BEGIN
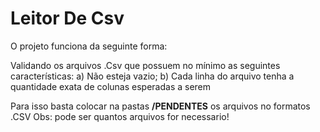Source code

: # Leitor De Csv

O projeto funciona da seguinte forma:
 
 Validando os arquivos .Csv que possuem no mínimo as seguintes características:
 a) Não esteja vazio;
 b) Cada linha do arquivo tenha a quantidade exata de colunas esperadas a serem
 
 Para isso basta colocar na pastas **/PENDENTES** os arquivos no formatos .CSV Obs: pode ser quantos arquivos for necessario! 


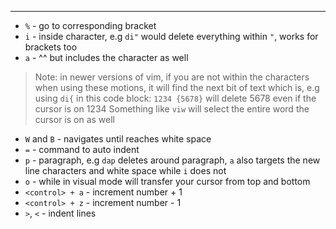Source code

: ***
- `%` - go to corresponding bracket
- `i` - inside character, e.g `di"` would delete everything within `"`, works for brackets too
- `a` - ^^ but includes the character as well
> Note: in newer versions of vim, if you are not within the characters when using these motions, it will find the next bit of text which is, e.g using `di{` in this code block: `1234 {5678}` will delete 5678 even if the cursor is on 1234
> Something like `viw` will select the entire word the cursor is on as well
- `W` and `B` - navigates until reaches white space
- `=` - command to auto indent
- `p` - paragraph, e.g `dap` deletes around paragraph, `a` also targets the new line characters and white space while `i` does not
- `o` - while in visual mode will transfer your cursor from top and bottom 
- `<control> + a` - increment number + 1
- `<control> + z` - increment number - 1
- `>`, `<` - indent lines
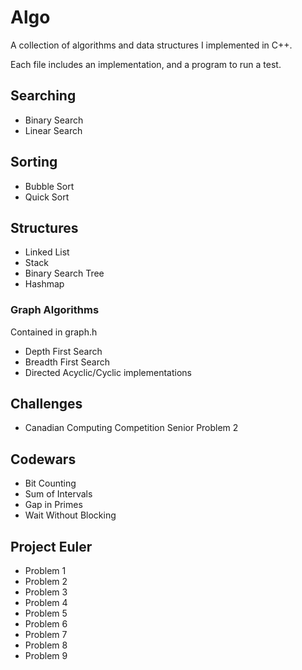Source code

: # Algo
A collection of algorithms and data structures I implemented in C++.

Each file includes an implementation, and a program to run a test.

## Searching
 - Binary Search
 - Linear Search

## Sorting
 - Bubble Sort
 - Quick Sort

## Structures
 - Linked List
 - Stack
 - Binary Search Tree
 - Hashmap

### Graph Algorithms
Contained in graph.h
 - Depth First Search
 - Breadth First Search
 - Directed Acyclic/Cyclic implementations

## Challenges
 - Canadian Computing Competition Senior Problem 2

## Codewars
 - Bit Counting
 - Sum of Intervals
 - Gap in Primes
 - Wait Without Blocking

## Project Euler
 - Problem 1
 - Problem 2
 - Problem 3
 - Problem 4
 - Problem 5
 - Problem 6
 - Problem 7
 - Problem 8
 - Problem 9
END
BEGIN
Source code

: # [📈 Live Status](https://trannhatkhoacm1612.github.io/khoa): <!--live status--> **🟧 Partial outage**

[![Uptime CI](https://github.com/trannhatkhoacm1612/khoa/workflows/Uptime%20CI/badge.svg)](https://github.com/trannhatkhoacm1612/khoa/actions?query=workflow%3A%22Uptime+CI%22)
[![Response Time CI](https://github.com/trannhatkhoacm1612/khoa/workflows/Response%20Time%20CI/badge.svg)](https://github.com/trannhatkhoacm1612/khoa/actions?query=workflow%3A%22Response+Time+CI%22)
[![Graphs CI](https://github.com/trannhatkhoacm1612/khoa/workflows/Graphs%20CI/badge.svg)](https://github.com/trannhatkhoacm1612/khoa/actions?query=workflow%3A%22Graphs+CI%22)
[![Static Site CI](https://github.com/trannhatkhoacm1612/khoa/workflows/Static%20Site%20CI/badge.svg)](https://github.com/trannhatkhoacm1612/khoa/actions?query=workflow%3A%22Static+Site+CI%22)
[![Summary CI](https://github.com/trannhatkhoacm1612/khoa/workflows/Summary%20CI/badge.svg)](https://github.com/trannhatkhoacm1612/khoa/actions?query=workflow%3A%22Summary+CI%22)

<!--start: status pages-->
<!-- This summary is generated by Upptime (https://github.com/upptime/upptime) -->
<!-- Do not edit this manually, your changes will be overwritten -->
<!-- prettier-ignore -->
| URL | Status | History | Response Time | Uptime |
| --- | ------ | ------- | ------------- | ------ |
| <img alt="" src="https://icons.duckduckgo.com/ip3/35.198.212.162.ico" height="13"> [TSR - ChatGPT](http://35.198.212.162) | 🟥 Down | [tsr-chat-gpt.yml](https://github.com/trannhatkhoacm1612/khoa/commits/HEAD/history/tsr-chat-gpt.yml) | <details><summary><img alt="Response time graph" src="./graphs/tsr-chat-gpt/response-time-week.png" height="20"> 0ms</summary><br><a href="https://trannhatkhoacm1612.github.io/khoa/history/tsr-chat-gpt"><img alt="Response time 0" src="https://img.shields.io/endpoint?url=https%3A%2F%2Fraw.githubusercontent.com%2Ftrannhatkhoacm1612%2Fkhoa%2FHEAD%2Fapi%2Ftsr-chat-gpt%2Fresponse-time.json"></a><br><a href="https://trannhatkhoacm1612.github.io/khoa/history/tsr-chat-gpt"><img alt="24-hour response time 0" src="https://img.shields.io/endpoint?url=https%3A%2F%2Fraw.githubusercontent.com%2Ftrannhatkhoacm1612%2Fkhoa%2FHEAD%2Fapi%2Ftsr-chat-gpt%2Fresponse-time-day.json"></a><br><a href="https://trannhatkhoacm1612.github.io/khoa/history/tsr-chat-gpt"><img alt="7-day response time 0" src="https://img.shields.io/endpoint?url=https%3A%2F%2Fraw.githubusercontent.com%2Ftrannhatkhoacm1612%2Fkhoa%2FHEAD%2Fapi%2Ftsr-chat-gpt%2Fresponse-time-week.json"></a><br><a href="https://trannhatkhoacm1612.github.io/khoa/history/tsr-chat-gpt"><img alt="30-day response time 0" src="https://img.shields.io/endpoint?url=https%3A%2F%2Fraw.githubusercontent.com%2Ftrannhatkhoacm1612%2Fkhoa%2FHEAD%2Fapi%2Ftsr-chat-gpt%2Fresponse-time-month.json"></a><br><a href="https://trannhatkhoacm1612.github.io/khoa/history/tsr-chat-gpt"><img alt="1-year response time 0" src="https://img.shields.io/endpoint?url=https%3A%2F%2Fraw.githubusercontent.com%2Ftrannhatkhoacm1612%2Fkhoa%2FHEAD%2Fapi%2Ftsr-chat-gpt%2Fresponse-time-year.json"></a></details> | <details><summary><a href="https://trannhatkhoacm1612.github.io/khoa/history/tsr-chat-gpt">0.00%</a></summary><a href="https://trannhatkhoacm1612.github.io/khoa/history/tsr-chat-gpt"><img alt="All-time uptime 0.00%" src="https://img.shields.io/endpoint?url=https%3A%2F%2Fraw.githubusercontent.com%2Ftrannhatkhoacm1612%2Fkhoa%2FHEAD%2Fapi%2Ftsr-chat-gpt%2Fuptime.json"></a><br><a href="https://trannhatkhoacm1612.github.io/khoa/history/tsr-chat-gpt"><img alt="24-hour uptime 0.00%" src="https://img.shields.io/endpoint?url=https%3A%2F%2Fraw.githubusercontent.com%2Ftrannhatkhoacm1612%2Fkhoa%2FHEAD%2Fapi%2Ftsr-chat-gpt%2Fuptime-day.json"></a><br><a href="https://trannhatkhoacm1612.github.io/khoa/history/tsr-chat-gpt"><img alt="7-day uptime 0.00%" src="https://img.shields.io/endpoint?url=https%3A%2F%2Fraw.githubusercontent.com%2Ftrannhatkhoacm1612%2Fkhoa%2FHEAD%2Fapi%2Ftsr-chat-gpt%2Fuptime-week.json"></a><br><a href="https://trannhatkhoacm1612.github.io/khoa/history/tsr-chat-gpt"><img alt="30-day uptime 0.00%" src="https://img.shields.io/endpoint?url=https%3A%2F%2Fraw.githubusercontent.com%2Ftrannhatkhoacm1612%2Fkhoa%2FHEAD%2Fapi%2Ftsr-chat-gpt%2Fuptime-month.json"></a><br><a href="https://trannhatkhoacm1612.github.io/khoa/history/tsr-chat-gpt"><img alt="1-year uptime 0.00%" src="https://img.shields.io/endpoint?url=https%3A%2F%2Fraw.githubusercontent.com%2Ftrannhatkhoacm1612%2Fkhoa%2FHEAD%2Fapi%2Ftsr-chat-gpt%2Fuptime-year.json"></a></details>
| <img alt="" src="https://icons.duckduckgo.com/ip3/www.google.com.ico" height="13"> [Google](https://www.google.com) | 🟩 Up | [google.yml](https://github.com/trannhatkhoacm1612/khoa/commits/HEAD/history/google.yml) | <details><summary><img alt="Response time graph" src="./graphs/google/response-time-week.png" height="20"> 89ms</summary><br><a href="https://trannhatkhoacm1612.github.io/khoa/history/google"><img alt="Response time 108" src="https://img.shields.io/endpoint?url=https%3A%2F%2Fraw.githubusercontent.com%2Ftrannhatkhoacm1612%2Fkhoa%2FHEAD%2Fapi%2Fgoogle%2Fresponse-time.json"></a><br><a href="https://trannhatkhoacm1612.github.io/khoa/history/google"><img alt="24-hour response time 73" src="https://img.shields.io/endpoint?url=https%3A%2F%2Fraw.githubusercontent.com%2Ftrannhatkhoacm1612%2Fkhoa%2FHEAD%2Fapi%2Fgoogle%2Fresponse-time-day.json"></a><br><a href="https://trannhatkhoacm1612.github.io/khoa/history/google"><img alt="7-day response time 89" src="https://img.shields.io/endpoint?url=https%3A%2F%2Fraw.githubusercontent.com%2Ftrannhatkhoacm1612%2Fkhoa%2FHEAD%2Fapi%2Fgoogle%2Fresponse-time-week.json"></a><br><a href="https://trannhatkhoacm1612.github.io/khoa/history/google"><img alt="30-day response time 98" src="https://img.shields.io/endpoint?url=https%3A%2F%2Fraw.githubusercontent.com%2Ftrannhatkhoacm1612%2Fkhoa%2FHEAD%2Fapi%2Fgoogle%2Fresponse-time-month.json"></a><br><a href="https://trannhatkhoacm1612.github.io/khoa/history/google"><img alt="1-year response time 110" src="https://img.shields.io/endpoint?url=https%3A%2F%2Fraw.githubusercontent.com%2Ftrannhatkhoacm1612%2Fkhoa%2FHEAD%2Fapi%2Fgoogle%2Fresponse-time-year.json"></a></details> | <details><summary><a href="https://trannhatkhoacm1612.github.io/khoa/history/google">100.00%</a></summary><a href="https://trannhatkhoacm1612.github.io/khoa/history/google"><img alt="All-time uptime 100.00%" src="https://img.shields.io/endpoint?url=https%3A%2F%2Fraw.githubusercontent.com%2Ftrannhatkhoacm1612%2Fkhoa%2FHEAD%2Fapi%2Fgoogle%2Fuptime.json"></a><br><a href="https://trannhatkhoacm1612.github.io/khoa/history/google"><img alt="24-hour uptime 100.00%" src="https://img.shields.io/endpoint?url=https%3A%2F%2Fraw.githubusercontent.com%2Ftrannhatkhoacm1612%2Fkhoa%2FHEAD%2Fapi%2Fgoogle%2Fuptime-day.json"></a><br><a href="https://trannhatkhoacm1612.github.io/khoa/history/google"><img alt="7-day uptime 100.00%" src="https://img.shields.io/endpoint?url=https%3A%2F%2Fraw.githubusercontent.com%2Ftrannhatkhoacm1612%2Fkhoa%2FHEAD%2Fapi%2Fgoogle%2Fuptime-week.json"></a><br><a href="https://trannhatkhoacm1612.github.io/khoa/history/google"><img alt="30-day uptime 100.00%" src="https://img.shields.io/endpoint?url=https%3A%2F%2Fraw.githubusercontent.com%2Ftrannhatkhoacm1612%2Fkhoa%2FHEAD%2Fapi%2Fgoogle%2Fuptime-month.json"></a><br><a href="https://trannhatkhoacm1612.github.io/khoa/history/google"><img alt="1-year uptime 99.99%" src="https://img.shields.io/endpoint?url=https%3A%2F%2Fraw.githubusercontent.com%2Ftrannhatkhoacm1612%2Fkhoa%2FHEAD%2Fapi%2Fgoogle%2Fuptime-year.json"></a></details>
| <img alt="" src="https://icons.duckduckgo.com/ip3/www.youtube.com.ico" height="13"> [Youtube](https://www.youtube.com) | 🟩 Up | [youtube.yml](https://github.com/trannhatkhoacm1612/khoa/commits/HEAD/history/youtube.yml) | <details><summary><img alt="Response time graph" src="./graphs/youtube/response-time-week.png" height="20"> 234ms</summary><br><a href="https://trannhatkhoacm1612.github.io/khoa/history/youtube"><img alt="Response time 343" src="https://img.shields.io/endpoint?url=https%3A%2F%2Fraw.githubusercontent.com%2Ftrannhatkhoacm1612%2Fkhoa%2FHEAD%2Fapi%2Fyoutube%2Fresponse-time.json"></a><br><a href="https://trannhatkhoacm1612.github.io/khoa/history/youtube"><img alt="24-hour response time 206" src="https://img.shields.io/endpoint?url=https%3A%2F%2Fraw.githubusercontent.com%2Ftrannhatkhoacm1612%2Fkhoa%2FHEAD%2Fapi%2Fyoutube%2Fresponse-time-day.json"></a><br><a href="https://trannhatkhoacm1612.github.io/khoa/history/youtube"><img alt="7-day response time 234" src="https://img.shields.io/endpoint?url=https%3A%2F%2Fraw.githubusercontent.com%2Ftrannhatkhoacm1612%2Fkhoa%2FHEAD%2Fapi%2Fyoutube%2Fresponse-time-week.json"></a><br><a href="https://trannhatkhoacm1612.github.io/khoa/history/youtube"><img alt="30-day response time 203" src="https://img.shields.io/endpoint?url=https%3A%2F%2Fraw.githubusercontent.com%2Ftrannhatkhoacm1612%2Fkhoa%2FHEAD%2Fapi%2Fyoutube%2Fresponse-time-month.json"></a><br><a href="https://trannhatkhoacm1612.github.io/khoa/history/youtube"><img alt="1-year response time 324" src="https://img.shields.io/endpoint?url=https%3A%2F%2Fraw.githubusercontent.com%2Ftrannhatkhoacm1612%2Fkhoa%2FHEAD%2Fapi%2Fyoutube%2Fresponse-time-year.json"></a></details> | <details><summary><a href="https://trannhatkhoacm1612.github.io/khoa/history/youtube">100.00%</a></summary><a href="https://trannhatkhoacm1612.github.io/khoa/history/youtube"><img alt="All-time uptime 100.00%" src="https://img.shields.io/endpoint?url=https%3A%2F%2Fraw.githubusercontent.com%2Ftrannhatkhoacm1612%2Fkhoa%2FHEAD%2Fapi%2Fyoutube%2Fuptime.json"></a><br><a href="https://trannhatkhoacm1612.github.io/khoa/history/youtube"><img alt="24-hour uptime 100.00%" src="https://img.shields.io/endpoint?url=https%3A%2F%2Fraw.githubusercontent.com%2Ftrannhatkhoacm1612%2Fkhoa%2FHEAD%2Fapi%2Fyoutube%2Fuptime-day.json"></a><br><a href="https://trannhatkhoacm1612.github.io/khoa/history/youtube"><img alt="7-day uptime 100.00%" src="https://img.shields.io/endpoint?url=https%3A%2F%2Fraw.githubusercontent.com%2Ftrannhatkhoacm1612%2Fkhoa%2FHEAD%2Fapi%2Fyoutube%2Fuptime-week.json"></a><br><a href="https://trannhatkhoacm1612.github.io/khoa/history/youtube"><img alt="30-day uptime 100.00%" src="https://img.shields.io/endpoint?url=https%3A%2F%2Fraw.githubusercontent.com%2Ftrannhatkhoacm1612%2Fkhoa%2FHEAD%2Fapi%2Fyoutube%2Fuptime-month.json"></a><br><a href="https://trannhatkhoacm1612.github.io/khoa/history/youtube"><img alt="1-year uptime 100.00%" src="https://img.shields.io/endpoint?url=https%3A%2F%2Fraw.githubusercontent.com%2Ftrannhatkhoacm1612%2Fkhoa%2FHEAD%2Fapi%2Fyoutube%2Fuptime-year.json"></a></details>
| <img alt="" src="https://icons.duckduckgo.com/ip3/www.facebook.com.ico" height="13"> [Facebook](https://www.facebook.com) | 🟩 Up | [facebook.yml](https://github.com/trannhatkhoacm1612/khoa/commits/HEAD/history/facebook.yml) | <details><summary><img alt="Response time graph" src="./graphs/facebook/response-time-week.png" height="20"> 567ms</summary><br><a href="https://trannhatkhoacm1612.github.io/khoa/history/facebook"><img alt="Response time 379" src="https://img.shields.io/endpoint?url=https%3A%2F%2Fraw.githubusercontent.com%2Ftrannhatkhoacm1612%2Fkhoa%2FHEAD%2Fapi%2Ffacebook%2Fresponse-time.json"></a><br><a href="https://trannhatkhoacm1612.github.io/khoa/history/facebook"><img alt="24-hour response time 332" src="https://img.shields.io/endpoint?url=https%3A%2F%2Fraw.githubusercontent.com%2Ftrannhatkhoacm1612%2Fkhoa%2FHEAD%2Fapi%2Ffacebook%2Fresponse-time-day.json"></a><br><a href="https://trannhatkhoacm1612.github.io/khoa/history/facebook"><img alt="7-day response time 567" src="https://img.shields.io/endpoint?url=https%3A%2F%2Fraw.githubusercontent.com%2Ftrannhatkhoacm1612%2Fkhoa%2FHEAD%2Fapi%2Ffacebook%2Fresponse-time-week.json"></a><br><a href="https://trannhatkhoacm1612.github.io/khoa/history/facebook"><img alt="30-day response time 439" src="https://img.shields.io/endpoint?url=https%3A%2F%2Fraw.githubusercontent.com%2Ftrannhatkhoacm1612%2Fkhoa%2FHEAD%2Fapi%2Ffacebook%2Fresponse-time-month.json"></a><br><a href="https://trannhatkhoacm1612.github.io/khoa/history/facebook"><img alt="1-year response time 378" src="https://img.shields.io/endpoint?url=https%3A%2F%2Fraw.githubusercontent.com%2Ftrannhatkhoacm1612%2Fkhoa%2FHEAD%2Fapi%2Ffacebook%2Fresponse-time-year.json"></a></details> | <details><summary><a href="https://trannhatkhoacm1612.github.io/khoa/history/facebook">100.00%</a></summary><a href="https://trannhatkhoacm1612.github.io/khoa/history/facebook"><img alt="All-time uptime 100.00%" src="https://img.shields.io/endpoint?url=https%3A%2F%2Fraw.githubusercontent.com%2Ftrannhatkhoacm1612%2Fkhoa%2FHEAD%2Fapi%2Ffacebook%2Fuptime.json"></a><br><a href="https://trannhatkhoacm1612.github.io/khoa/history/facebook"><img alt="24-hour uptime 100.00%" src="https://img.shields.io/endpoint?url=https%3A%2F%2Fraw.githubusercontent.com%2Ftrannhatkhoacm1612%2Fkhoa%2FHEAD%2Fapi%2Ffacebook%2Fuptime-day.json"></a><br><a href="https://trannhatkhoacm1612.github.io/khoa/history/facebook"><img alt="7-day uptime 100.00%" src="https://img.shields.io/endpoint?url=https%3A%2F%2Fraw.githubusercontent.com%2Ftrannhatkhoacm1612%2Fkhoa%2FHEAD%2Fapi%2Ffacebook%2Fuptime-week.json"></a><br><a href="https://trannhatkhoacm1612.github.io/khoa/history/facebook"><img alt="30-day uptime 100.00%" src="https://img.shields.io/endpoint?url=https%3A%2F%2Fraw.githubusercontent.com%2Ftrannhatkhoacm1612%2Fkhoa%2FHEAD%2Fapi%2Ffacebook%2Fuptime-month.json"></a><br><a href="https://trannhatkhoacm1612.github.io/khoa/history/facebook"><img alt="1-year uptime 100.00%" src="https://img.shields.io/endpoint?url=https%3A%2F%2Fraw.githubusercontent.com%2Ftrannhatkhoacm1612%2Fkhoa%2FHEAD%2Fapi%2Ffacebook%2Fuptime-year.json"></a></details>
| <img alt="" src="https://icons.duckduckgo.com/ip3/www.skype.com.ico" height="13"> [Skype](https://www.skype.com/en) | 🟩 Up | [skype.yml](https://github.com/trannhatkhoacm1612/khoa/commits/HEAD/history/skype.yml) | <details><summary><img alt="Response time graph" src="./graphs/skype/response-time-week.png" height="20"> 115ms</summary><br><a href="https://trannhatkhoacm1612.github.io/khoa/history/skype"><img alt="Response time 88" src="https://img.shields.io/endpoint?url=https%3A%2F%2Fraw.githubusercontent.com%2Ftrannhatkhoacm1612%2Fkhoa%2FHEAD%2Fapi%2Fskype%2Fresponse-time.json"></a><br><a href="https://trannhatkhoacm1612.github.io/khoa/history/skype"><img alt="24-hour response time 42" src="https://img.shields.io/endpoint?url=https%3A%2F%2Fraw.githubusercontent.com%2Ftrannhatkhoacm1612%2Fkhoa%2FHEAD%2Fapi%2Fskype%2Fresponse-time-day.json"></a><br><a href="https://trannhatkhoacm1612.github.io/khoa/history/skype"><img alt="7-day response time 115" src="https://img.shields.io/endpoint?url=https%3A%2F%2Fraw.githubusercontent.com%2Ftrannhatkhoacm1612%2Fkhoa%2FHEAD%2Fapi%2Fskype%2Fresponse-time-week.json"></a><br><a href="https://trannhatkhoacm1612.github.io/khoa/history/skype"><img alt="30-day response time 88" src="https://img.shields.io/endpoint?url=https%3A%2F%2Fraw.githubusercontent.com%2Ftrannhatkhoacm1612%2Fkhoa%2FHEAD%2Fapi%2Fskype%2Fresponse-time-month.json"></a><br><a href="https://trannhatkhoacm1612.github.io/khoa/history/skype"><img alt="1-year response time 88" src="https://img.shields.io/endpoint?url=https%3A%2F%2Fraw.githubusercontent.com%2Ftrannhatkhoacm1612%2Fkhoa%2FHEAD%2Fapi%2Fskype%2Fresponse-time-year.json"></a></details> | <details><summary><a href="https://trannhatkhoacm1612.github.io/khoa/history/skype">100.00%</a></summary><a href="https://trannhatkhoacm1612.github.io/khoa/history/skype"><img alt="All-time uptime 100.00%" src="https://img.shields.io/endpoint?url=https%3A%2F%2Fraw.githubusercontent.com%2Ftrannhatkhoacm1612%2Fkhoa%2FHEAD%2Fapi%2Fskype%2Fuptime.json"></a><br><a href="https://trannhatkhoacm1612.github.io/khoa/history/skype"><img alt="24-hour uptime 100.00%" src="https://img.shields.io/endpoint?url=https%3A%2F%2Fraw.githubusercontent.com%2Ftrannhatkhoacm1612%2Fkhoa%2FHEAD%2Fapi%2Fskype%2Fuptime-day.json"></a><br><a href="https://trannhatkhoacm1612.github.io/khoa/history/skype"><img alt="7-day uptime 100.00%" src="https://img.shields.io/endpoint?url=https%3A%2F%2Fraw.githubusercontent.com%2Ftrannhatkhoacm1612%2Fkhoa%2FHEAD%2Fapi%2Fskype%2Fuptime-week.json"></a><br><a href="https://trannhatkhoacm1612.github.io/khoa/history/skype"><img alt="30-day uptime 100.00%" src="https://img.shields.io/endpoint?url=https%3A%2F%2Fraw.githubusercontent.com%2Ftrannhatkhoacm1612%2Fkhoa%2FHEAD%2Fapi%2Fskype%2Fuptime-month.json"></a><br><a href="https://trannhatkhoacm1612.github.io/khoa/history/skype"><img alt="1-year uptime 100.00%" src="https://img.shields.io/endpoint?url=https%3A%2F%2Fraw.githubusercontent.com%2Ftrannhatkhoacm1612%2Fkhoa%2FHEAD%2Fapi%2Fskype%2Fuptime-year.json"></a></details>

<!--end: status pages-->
END
BEGIN
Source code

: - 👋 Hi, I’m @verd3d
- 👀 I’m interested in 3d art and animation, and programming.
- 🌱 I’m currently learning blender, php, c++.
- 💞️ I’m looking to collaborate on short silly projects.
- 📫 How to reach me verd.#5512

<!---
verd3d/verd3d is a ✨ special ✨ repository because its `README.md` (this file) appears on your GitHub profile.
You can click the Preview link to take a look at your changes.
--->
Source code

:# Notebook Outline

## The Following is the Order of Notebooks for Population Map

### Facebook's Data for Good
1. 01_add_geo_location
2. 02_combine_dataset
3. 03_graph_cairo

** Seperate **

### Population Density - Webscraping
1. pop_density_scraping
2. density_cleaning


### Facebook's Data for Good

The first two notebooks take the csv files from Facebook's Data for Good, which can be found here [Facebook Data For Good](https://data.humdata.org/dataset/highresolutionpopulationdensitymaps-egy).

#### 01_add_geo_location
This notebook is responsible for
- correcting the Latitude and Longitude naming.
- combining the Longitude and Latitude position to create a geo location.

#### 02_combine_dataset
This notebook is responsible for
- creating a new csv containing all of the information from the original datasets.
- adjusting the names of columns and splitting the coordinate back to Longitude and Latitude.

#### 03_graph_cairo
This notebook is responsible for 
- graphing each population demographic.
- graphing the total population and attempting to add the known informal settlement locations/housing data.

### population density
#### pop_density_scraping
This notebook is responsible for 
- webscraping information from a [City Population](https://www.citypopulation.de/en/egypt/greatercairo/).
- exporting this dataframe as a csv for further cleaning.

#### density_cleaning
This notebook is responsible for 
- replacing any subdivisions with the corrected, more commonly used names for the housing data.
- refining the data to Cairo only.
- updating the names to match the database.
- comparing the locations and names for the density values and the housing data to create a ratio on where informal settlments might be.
END
## [WORK TO COMPLETE]
Starting at the line above that contains "## Codewars", repeat each line exactly up to and including the line that contains "- Problem 9", and stop there.

## [RESULT FOR THIS EXERCISE]
## Codewars
 - Bit Counting
 - Sum of Intervals
 - Gap in Primes
 - Wait Without Blocking

## Project Euler
 - Problem 1
 - Problem 2
 - Problem 3
 - Problem 4
 - Problem 5
 - Problem 6
 - Problem 7
 - Problem 8
 - Problem 9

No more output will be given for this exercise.